Can't quite get a handle on the number of states that legislated bills disallowing the use of pronouns to identify oneself (in a school setting, in their professional/educational email, etc.). What did these pesky pronouns ever do to politicians?
All persons use and identify with pronouns. We do. When someone writes the biography for a book they've written, they write in the third person – for instance: John Smith graduated from XXX and he has been recognized by XXX. Someone accidentally notes a person as "she or her" but the person is a "he or him" based on their first names such as Carol, Dana, or any other name that can be used by both sexes – the speaker is corrected and requested to use the correct pronoun (self-regulating - get the idea?). Textbooks are littered with pronouns – will politicians ban these, too? Oh, wait! There is book banning happening, just not because of pronouns, yet.
Secondly, what difference does it make to those who legislated these bills on how a person prefers to be identified? Isn't the government supposed to be limited in governance? Then why is it necessary to govern how people identify themselves?

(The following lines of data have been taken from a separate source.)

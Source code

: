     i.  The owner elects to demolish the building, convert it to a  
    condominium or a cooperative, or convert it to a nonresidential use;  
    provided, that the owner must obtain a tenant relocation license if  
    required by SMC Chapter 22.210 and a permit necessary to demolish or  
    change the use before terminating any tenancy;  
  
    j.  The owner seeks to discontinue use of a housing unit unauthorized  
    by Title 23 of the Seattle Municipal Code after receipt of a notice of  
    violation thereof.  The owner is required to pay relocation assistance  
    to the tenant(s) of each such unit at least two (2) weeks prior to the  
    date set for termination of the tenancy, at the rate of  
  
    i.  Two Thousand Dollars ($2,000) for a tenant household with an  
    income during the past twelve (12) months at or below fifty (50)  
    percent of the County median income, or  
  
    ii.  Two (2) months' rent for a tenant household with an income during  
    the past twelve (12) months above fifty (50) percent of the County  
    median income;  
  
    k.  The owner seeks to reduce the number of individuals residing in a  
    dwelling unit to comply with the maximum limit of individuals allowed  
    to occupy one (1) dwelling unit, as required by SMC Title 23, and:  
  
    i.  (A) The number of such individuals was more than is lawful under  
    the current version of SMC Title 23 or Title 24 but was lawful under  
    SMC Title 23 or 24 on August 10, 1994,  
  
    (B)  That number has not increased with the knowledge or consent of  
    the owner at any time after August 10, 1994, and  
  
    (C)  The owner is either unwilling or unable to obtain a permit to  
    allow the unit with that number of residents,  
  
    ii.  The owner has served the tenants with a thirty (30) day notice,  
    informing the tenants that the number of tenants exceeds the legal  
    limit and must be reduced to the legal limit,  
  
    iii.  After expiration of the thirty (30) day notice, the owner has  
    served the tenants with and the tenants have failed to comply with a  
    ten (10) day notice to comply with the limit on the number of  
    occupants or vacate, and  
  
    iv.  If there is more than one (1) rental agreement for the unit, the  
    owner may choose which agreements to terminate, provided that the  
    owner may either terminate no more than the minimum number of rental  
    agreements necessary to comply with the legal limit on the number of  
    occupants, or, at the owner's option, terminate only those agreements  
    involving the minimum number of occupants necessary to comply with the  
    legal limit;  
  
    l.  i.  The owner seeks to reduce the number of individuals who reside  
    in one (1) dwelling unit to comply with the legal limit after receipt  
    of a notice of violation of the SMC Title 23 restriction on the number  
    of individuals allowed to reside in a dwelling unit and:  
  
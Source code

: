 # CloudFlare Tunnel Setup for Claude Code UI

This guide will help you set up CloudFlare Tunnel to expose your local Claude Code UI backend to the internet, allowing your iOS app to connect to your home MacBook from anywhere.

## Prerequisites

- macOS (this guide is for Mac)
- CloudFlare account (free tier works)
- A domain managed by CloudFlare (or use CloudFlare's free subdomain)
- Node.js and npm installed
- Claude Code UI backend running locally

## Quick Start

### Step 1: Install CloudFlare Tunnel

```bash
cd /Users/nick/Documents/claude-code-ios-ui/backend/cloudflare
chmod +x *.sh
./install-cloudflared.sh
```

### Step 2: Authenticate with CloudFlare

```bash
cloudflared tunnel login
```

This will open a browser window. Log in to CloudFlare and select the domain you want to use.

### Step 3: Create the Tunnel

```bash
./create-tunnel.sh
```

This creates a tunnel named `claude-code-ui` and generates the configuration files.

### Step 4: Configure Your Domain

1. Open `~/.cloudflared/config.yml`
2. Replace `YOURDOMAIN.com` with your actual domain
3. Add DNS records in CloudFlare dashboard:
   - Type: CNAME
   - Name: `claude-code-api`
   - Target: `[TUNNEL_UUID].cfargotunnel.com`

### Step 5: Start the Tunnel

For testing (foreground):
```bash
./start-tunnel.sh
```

Instructors/teachers/employees/employers (etc.) aren't forced to use the pronouns anyway. They can, and many do, identify their students/employees/employers by first or last names or preferred nicknames (provided it isn't "untoward"). Self-identification is an important tool in understanding who one is, where one wants to travel in life, and how one chooses to live. So, again, why the hubbub about pronouns?
I apologize to all those pesky pronouns that politicians would like to blast into oblivion.